The word "qquad" marks the lines you need; copy each of them from the data.

═════ Input data ═════

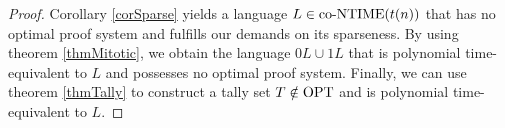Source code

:   \begin{proof}
    Corollary \ref{corSparse} yields a language \(L \in \text{co-NTIME}(t(n))\) that has no optimal proof system and fulfills our demands on its sparseness. By using theorem \ref{thmMitotic}, we obtain the language \(0L \cup 1L\) that is polynomial time-equivalent to \(L\) and possesses no optimal proof system. Finally, we can use theorem \ref{thmTally} to construct a tally set \(T \notin \text{OPT}\) and is polynomial time-equivalent to \(L\). 
  \end{proof}



 

  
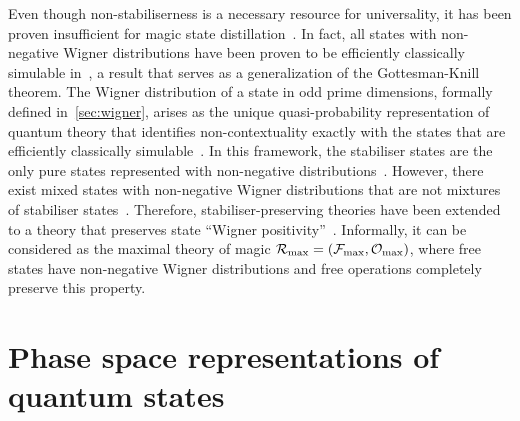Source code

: \documentclass[pra,
aps,
twocolumn,
superscriptaddress,
groupedaddress,
nofootinbib,
reprint
]{revtex4-1}
\begin{document}
Even though non-stabiliserness is a necessary resource for universality, it has been proven insufficient for magic state distillation~\cite{cit:bravyi, cit:campbell}.
In fact, all states with non-negative Wigner distributions have been proven to be efficiently classically simulable in~\cite{cit:mari}, a result that serves as a generalization of the Gottesman-Knill theorem.
The Wigner distribution of a state in odd prime dimensions, formally defined in~\cref{sec:wigner}, arises as the unique quasi-probability representation of quantum theory that identifies non-contextuality exactly with the states that are efficiently classically simulable~\cite{Delfosse_2017, cit:howard2, cit:veitch2}.
In this framework, the stabiliser states are the only pure states represented with non-negative distributions~\cite{cit:gross3}. 
However, there exist mixed states with non-negative Wigner distributions that are not mixtures of stabiliser states~\cite{cit:gross}.
Therefore, stabiliser-preserving theories have been extended to a theory that preserves state ``Wigner positivity''~\cite{Wang_2019}.
Informally, it can be considered as the maximal theory of magic $\mathcal{R}_{\rm{max}} = (\mathcal{F}_{\rm{max}}, \mathcal{O}_{\rm{max}})$, where free states have non-negative Wigner distributions and free operations completely preserve this property.\\ 


\newpage
\section{Phase space representations of quantum states}
\label{sec:ps}
\end{document}
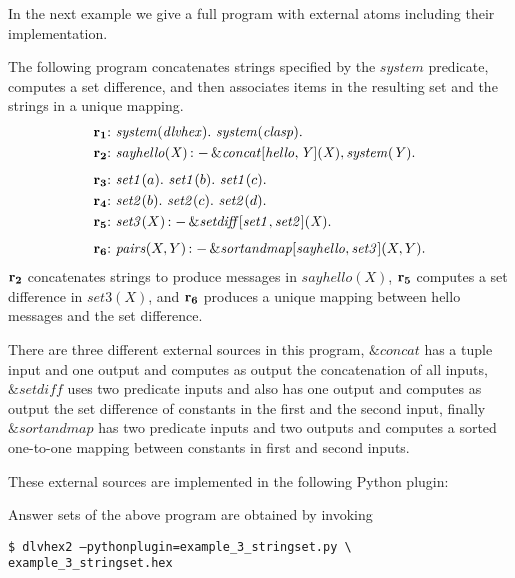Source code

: \documentclass[a4paper, titlepage]{article}
\newcommand{\mi}[1]{\mathit{#1}}
\newcommand{\ext}[3]{\ensuremath{\&{\mathit{#1}}[#2](#3)}}
\DeclareMathOperator{\leftimpl}{:-}
\newcommand\leftaligned[1]{\par \smallskip \noindent \qquad #1 \smallskip \par}
\newcommand{\row}[1]{%
  \ensuremath{\color{black}\ensuremath{\mathbf{#1}} \color{black}}%
}
\newcommand{\rowprefix}[1]{%
  \ensuremath{\color{black}\mathbf{#1{:}}\ }%
}
\begin{document}
In the next example we give a full program with external atoms
including their implementation.
\begin{exmp}
The following program concatenates strings specified
by the $\mi{system}$ predicate,
computes a set difference,
and then associates items in the resulting set
and the strings in a unique mapping.
\begin{align*}
  \rowprefix{r_1}& \mathit{system}(\mathit{dlvhex}). \ 
    \mathit{system}(\mathit{clasp}). \\  
  \rowprefix{r_2}& \mathit{sayhello(X)} \leftimpl 
    \ext{\mathit{concat}}{\mathit{hello, Y}}{\mathit{X}}, 
    \mathit{system(Y).}  \\[1ex] 
  \rowprefix{r_3}& \mathit{set1}(a). \ \mathit{set1}(b). \ 
    \mathit{set1}(c).\\
  \rowprefix{r_4}& \mathit{set2}(b). \ \mathit{set2}(c). \ 
    \mathit{set2}(d).\\
  \rowprefix{r_5}& \mathit{set3}(X) \leftimpl 
    \ext{\mathit{setdiff}}{\mathit{set1, set2}}{\mathit{X}}.  \\[1ex]
  \rowprefix{r_6}& \mathit{pairs}(X,Y) \leftimpl 
    \ext{\mathit{sortandmap}}{\mathit{sayhello,set3}}{X,Y}.
\end{align*}
\row{r_2} concatenates strings to produce messages in $\mi{sayhello}(X)$,
\row{r_5} computes a set difference in $\mi{set3}(X)$,
and \row{r_6} produces a unique mapping between hello messages
and the set difference.

There are three different external sources in this program, 
$\mathit{\&concat}$ has a tuple input and one output
and computes as output the concatenation of all inputs,
$\mathit{\&setdiff}$ uses two predicate inputs and also has one output
and computes as output the set difference of constants
in the first and the second input,
finally $\mathit{\&sortandmap}$ has two predicate inputs and two outputs
and computes a sorted one-to-one mapping between constants
in first and second inputs.

These external sources are implemented in the following Python plugin:



\noindent
Answer sets of the above program are obtained by invoking

\leftaligned{\texttt{\$ dlvhex2 --pythonplugin=example\_3\_stringset.py \textbackslash \\
\hphantom{\qquad \$ dlvhex2 }example\_3\_stringset.hex}}


\end{exmp}
\end{document}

═════

Answer to the exercise:
\newcommand\leftaligned[1]{\par \smallskip \noindent \qquad #1 \smallskip \par}
\hphantom{\qquad \$ dlvhex2 }example\_3\_stringset.hex}}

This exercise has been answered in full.